By all accounts, a March 30, 2008, telephone call to a West Texas family violence shelter led the shelter to contact state officials who then got a judge’s permission to raid the ranch. The judge also authorized the removal of children from the ranch.
Authorities said then that the crucial initial call came from a 16-year-old girl who told the shelter she’d suffered sexual and physical abuse at the hands of her husband on the ranch.
Texans watching the saga—including the separation of many children from their mothers and siblings—grew uncertain over whether state officials had overstepped their lawful duty to intervene in response to reports of child abuse or neglect.
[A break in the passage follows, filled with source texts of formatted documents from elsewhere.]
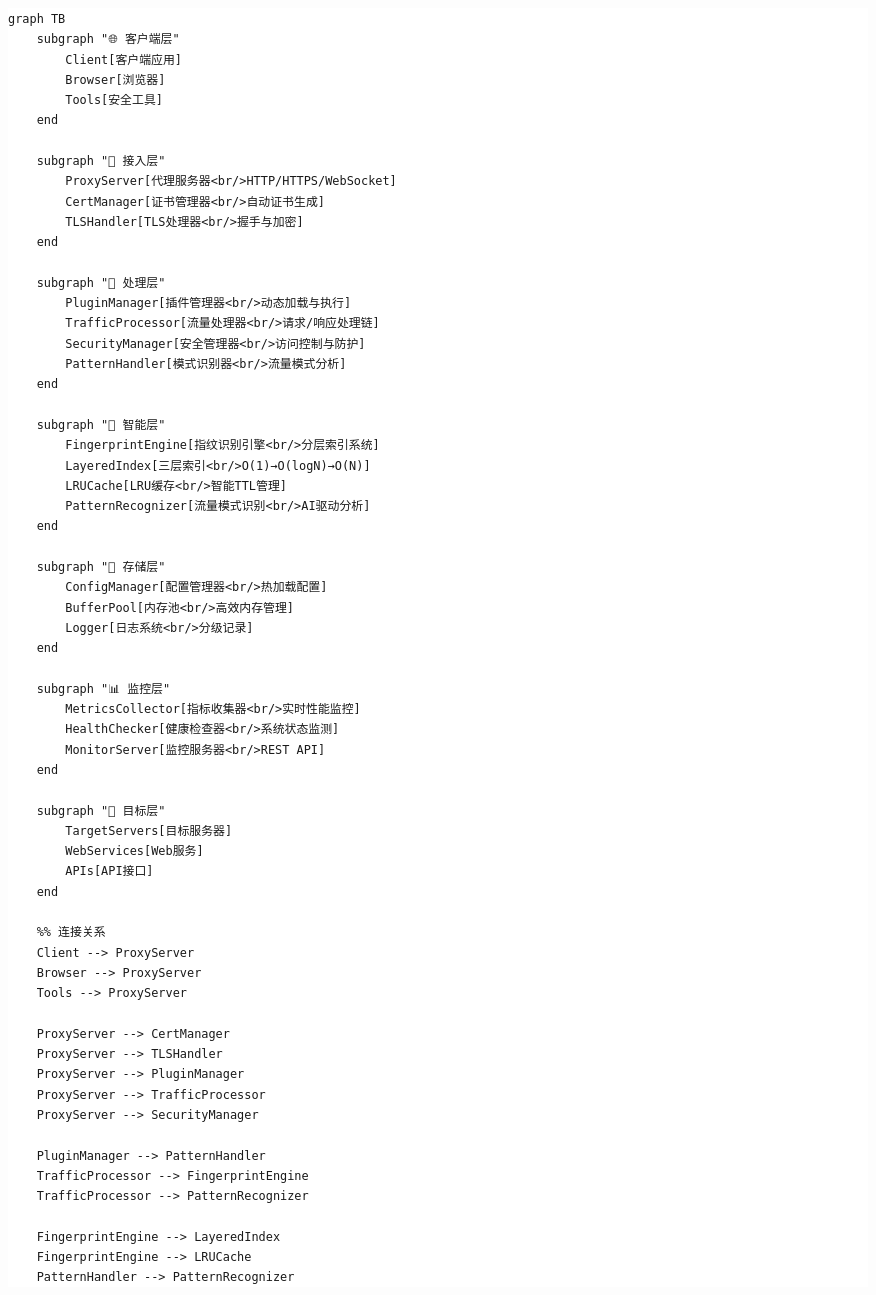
 ```mermaid
graph TB
    subgraph "🌐 客户端层"
        Client[客户端应用]
        Browser[浏览器]
        Tools[安全工具]
    end
    
    subgraph "🚪 接入层"
        ProxyServer[代理服务器<br/>HTTP/HTTPS/WebSocket]
        CertManager[证书管理器<br/>自动证书生成]
        TLSHandler[TLS处理器<br/>握手与加密]
    end
    
    subgraph "🔧 处理层"
        PluginManager[插件管理器<br/>动态加载与执行]
        TrafficProcessor[流量处理器<br/>请求/响应处理链]
        SecurityManager[安全管理器<br/>访问控制与防护]
        PatternHandler[模式识别器<br/>流量模式分析]
    end
    
    subgraph "🧠 智能层"
        FingerprintEngine[指纹识别引擎<br/>分层索引系统]
        LayeredIndex[三层索引<br/>O(1)→O(logN)→O(N)]
        LRUCache[LRU缓存<br/>智能TTL管理]
        PatternRecognizer[流量模式识别<br/>AI驱动分析]
    end
    
    subgraph "💾 存储层"
        ConfigManager[配置管理器<br/>热加载配置]
        BufferPool[内存池<br/>高效内存管理]
        Logger[日志系统<br/>分级记录]
    end
    
    subgraph "📊 监控层"
        MetricsCollector[指标收集器<br/>实时性能监控]
        HealthChecker[健康检查器<br/>系统状态监测]
        MonitorServer[监控服务器<br/>REST API]
    end
    
    subgraph "🎯 目标层"
        TargetServers[目标服务器]
        WebServices[Web服务]
        APIs[API接口]
    end
    
    %% 连接关系
    Client --> ProxyServer
    Browser --> ProxyServer
    Tools --> ProxyServer
    
    ProxyServer --> CertManager
    ProxyServer --> TLSHandler
    ProxyServer --> PluginManager
    ProxyServer --> TrafficProcessor
    ProxyServer --> SecurityManager
    
    PluginManager --> PatternHandler
    TrafficProcessor --> FingerprintEngine
    TrafficProcessor --> PatternRecognizer
    
    FingerprintEngine --> LayeredIndex
    FingerprintEngine --> LRUCache
    PatternHandler --> PatternRecognizer
```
In May 2008, the Texas Supreme Court ordered all but a handful of the children to be returned to the ranch. The court further ruled that the state went too far by removing every child. It also said the state failed to show that any more than five teenage girls were being sexually abused or that prepubescent children were in danger.
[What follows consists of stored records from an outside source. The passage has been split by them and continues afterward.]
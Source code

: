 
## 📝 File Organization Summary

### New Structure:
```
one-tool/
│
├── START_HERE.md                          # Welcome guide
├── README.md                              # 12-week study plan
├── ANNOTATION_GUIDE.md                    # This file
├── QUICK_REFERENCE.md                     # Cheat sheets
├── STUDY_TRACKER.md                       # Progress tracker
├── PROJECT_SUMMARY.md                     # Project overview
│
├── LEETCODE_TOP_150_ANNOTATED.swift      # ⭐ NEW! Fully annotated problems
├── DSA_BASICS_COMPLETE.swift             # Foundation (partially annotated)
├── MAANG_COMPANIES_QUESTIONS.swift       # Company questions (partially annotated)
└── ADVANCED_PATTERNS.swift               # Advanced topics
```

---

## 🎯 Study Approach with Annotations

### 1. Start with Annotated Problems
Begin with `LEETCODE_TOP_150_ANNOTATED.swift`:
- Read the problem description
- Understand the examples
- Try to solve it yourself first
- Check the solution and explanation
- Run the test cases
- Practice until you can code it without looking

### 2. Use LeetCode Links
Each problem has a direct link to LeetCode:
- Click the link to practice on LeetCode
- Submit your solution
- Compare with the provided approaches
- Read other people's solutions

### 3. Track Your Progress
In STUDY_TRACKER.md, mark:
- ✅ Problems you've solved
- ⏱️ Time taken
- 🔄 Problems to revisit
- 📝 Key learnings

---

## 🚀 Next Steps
In the following months, however, officials filed criminal charges ranging from bigamy to sexual assault of a child against 12 men connected with the ranch, including sect leader Warren Jeffs, 54.
Last November, Raymond Jessop, 38, was sentenced to 10 years in prison for sexually assaulting an underage girl with whom he had a "spiritual marriage." His young wife had become pregnant at age 16.
But the state has ended its day-to-day oversight of the ranch residents; the last girl returned from foster care in August 2009.
And officials never found anyone who admitted to being the girl authorities say called the crisis center. They did determine, however, that the call was made from a phone in an apartment in Colorado Springs, Colo., then home to Rozita Swinton, a woman who has been convicted making another hoax call.
Spokesman Patrick Crimmins of the Texas Department of Family Protective Services, which oversees Child Protective Services, the agency responsible for investigating suspicions of abuse and neglect, conceded that the call from Colorado prompted investigators to seek judicial approval to visit the ranch.
But Crimmins disputed the notion that the call—hoax or not—prompted the removal of children.
"Once caseworkers arrived at the YFZ Ranch," Crimmins said, "the investigation that occurred and the subsequent removal was based on what investigators found — evidence of abuse."
A December 2008 DFPS report concluded that 12 girls who’d been living on the ranch were victims of sexual abuse. The report said more than 260 children suffered neglect because they were exposed to sexual abuse in their households.
Medina correctly said more than 400 children were taken from their parents. And the detention of the children happened after state authorities were called by the shelter that fielded a call from Colorado that may have been a hoax — though no authority has proved the call was a prank.
Significantly, the removal of children didn’t solely occur because of the call, as Crimmins said.
The children were taken temporarily based on what investigators saw upon the raid. Therefore, Medina's additional claim that the children were removed "without warrant" isn't supported.
We rate Medina's claim Half True.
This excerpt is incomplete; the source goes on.